Dataset entries:
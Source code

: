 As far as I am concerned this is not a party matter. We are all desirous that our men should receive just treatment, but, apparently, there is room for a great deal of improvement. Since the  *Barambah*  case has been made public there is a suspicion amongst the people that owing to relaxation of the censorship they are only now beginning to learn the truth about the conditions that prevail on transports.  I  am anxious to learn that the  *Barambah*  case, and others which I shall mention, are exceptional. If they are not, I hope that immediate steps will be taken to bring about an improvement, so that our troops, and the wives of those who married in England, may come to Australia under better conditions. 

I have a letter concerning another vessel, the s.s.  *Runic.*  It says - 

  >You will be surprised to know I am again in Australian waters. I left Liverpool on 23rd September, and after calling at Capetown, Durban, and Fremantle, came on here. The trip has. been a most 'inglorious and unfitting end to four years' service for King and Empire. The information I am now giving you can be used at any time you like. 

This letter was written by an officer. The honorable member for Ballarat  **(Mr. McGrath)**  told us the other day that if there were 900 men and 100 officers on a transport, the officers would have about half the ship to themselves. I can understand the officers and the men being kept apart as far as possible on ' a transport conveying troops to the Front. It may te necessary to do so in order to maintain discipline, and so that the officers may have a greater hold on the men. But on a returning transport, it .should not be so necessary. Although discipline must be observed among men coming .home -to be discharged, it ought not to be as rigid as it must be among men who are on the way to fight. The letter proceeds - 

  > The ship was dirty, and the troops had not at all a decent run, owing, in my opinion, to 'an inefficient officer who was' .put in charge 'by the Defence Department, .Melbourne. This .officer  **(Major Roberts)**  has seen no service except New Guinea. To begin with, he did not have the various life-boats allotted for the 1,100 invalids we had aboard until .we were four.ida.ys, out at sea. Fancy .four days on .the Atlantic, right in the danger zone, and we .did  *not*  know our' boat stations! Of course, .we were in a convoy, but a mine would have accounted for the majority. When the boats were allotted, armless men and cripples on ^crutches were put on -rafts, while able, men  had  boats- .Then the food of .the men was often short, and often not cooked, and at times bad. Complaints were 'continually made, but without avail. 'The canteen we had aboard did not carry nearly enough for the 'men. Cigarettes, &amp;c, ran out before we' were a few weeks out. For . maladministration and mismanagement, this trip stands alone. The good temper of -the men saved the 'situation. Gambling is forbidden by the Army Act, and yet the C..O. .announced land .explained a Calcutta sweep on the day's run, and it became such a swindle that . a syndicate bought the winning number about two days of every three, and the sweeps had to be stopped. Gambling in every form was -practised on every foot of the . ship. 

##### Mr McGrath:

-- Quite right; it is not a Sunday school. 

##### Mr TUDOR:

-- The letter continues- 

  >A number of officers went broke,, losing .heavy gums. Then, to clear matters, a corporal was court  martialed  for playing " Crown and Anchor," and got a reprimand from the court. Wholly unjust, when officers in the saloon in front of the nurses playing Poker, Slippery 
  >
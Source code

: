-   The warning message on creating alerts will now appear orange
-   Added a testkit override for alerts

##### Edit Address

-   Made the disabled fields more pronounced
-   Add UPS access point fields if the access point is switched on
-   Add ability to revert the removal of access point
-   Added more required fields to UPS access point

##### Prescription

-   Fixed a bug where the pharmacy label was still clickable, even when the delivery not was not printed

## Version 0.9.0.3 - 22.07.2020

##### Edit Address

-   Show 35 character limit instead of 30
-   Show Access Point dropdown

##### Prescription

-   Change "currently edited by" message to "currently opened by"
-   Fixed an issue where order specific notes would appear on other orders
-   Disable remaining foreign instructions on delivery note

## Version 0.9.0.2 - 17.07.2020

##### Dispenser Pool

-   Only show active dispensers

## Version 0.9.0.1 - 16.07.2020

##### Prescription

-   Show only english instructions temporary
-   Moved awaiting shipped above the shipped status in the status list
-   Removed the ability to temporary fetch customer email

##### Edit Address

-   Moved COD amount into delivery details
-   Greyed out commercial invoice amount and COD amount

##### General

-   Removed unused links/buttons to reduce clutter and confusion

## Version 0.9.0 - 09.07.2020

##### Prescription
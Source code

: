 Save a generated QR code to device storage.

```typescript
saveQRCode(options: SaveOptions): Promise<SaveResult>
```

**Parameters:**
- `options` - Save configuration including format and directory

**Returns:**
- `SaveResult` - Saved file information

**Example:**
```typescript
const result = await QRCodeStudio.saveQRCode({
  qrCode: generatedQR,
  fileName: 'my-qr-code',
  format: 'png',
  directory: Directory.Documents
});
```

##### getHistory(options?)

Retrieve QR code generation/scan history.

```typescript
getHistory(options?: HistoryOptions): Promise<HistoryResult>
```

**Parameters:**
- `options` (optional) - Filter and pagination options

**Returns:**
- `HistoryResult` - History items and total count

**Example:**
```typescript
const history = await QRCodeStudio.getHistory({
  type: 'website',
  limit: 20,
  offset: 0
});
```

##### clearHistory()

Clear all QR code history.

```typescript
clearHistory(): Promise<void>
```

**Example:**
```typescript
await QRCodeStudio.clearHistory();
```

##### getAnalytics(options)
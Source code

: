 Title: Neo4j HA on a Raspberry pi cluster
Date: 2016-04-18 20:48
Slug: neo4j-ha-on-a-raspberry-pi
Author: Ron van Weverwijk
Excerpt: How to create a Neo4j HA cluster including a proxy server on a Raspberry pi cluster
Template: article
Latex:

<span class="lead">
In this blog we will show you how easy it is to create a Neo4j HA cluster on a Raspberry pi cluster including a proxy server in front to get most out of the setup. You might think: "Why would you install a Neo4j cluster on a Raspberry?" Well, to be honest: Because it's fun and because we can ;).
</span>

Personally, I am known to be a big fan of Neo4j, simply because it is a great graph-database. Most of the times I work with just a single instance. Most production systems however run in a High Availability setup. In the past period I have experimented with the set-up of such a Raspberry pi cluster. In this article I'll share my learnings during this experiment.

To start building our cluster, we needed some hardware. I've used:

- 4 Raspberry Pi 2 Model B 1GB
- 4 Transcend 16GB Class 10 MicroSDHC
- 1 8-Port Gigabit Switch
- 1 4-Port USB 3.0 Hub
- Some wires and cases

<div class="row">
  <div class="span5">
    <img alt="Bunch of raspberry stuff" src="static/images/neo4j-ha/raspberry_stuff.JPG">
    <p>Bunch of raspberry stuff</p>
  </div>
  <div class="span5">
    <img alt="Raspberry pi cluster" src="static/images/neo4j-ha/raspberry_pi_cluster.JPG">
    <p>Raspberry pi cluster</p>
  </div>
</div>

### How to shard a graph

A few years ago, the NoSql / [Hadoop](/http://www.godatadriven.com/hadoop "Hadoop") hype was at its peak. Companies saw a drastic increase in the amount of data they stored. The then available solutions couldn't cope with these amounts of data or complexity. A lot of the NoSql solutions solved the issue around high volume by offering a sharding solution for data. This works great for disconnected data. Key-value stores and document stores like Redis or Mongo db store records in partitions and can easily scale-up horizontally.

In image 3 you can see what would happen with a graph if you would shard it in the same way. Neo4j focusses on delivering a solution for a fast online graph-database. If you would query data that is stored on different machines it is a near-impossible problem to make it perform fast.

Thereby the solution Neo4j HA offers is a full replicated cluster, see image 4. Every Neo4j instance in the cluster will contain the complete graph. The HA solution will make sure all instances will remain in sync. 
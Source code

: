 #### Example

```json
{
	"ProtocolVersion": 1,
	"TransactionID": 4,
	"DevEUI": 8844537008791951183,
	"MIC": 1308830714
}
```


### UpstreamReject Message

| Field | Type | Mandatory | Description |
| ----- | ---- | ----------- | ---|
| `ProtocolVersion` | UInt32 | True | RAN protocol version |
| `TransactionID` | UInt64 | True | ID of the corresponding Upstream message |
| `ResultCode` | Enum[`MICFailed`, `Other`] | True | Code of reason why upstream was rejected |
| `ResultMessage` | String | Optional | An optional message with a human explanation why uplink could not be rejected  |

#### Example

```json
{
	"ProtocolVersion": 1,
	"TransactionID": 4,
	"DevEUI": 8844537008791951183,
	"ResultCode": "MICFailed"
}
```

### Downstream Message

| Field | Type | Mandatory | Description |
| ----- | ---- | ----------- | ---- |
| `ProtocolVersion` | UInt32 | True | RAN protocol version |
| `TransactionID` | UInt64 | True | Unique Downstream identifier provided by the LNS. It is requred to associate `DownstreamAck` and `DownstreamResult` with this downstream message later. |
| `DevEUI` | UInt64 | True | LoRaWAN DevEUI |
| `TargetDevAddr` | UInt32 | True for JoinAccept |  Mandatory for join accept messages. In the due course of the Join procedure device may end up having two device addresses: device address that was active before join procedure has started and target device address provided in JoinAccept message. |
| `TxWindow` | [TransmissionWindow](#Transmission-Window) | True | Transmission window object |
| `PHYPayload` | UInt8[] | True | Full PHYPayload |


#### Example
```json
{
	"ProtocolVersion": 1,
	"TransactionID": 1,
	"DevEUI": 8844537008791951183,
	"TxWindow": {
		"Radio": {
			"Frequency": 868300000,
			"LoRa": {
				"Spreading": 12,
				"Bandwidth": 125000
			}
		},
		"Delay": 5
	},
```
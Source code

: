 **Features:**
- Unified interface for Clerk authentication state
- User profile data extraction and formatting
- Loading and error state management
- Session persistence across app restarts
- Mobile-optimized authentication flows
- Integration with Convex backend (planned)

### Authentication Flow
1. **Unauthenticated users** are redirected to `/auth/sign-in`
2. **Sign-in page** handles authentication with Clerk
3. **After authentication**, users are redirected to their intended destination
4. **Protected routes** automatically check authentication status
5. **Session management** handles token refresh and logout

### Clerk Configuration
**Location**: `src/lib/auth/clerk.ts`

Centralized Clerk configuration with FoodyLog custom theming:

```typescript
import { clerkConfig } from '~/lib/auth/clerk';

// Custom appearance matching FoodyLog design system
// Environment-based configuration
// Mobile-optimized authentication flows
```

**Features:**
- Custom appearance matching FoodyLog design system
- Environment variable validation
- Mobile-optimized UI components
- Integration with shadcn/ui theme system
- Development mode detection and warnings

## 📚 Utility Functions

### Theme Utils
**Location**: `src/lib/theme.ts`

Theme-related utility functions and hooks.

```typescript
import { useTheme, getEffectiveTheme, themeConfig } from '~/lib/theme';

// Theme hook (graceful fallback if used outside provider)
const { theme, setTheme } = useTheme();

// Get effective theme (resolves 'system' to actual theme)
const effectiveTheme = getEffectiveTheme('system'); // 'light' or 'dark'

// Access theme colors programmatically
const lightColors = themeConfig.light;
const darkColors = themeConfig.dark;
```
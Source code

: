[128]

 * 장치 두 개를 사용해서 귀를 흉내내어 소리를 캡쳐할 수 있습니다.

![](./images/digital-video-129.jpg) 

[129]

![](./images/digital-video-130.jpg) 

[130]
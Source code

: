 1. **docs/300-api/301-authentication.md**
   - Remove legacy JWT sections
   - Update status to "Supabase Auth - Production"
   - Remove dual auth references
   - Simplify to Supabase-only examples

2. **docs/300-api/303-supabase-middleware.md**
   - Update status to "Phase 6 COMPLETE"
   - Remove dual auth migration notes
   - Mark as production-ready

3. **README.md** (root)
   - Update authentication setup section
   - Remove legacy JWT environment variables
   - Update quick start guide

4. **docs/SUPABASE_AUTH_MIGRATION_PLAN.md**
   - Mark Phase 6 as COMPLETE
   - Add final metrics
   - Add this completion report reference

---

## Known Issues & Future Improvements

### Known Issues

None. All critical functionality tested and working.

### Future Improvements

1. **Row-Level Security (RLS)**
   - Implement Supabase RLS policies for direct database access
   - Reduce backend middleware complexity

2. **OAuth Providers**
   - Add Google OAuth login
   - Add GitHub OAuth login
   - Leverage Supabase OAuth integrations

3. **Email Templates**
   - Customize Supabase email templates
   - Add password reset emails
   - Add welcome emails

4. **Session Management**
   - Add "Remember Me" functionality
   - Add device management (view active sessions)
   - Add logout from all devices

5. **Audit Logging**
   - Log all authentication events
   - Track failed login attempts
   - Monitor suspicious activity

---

◆ **Task instructions**
Nothing but the lines with "docs" should be returned, copied from the entries above.

◆ **Written response**
: 1. **docs/300-api/301-authentication.md**
2. **docs/300-api/303-supabase-middleware.md**
4. **docs/SUPABASE_AUTH_MIGRATION_PLAN.md**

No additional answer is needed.